What needs to be done
Where the records below have a line with "come", that line is to be copied.
-=-=-
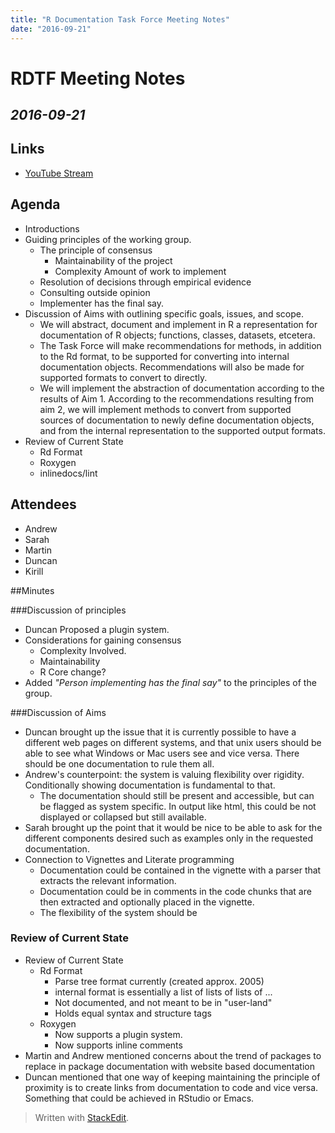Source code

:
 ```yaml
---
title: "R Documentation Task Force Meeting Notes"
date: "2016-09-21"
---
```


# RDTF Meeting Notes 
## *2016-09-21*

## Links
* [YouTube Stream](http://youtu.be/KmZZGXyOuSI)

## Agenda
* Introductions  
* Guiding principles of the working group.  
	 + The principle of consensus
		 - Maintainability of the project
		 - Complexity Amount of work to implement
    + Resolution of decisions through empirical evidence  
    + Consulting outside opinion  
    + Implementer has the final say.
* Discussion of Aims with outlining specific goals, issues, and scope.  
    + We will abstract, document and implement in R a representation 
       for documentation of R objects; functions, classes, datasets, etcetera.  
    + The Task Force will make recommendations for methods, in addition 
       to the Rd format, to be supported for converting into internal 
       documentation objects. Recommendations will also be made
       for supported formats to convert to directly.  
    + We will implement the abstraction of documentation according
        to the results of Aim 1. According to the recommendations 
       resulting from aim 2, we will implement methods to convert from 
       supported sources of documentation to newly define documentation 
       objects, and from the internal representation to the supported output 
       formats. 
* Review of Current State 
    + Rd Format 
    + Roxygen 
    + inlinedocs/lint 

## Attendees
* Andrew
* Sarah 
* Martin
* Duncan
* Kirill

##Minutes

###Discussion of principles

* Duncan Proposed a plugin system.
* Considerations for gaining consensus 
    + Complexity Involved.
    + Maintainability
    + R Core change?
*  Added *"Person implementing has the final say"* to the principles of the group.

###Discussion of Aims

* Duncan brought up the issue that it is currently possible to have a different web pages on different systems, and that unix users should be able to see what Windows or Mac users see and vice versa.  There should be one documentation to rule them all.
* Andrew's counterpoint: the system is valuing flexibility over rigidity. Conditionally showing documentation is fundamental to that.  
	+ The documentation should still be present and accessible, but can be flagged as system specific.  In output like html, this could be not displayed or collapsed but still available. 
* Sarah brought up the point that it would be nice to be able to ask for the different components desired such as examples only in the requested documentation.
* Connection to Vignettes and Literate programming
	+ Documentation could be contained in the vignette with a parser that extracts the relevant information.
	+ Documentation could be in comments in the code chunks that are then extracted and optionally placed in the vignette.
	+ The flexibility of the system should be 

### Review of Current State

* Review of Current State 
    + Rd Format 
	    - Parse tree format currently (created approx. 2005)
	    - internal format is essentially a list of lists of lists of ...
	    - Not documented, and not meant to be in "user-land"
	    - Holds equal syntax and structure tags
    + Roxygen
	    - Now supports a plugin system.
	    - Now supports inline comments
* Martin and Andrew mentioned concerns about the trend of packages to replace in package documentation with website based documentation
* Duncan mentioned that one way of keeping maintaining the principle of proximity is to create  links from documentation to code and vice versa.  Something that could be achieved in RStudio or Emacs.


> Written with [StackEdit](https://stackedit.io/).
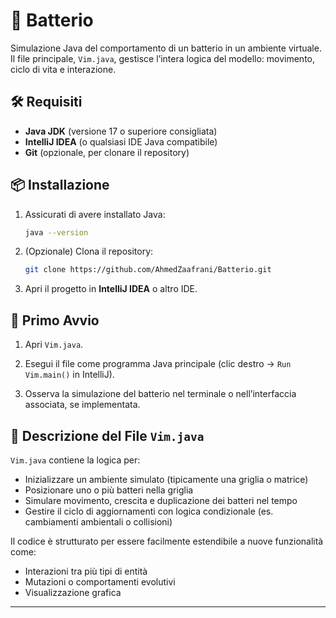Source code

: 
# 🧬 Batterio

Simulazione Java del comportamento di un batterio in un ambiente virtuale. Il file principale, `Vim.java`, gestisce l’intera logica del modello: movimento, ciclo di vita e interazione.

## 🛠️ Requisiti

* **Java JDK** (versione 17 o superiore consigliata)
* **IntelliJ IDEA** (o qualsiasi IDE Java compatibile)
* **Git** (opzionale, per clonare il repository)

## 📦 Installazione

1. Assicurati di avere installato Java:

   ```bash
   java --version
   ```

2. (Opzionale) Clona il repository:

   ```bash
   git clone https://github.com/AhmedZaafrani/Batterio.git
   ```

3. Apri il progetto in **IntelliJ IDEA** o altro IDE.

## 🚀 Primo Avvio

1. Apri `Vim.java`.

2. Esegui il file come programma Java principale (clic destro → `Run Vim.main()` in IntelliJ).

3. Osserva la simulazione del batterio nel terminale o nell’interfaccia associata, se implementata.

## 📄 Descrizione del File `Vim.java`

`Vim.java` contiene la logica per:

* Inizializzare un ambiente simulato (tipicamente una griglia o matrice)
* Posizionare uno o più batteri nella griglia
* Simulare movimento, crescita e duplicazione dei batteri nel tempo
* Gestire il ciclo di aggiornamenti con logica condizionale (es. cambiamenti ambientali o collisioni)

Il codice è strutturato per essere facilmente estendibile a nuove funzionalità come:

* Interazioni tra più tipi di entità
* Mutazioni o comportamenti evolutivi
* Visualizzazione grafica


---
-=-=-
Output of the exercise
2. Esegui il file come programma Java principale (clic destro → `Run Vim.main()` in IntelliJ).
Il codice è strutturato per essere facilmente estendibile a nuove funzionalità come:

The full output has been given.